It was a merry chase that Florence sat and watched with a dark smile on her scornful lip. In vain did the poor white doe dash along at her best speed; the great black hound was ever at her flank, and each time she turned came bounding at her throat. This idea of a chase, and a hound, and a doe took such a strong possession of Florence’s saturnine imagination, that she actually made a drawing of it, for she was a clever artist, and not without training, throwing, by a few strokes of her pencil, a perfect likeness of Mr. Plowden into the fierce features of the hound. The doe she drew with Eva’s dark eyes, and when she had done them there was such agony in their tortured gaze that she could not bear to look at them, and tore her picture up.
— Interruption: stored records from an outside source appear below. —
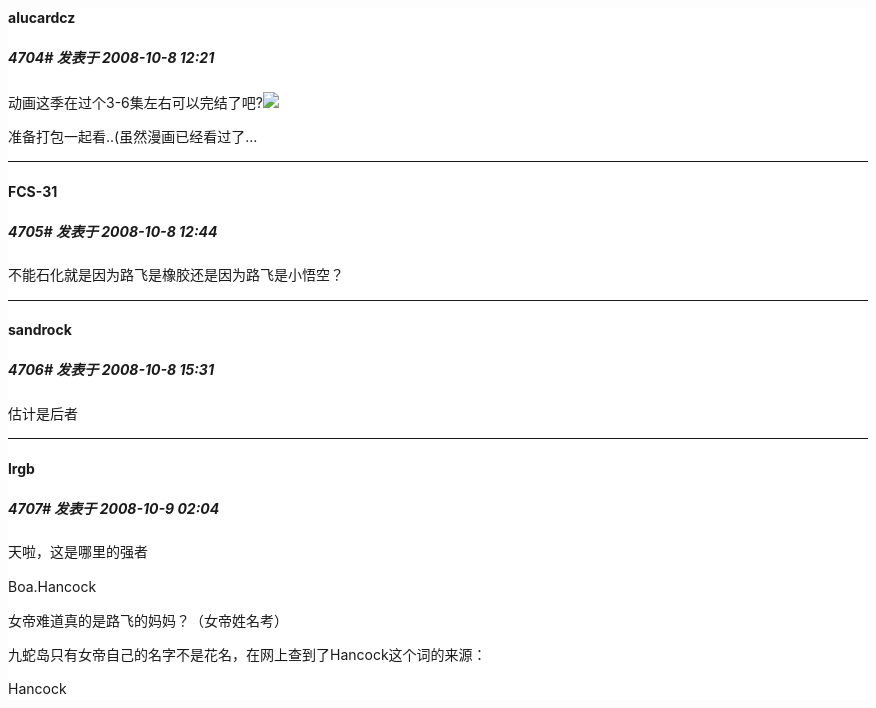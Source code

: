 ####  alucardcz  
##### 4704#       发表于 2008-10-8 12:21




动画这季在过个3-6集左右可以完结了吧?<img src="https://static.saraba1st.com/image/smiley/face/25.gif" referrerpolicy="no-referrer"> 


准备打包一起看..(虽然漫画已经看过了...







-----

####  FCS-31  
##### 4705#       发表于 2008-10-8 12:44




不能石化就是因为路飞是橡胶还是因为路飞是小悟空？







-----

####  sandrock  
##### 4706#       发表于 2008-10-8 15:31




估计是后者







-----

####  lrgb  
##### 4707#       发表于 2008-10-9 02:04

天啦，这是哪里的强者



Boa.Hancock

女帝难道真的是路飞的妈妈？（女帝姓名考）

九蛇岛只有女帝自己的名字不是花名，在网上查到了Hancock这个词的来源：


Hancock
One day Florence came in, and found her sister weeping.
“Well, Eva, what is it now?” she asked, contemptuously.
“Mr. Plowden,” sobbed Eva.
“Oh, Mr. Plowden again! Well, my dear, if you will be so beautiful, and encourage men, you must take the consequences.”
“I never encouraged Mr. Plowden.”
“Nonsense, Eva! you will not get me to believe that. If you did not encourage him, he would not go on making love to you. Gentlemen are not so fond of being snubbed.”
“Mr. Plowden is not a gentleman,” exclaimed Eva.
“What makes you say that?”
“Because a gentleman would not persecute one as he does. He will not take No for an answer, and to-day he kissed my hand. I tried to get it away from him, but I could not. Oh, I hate him!”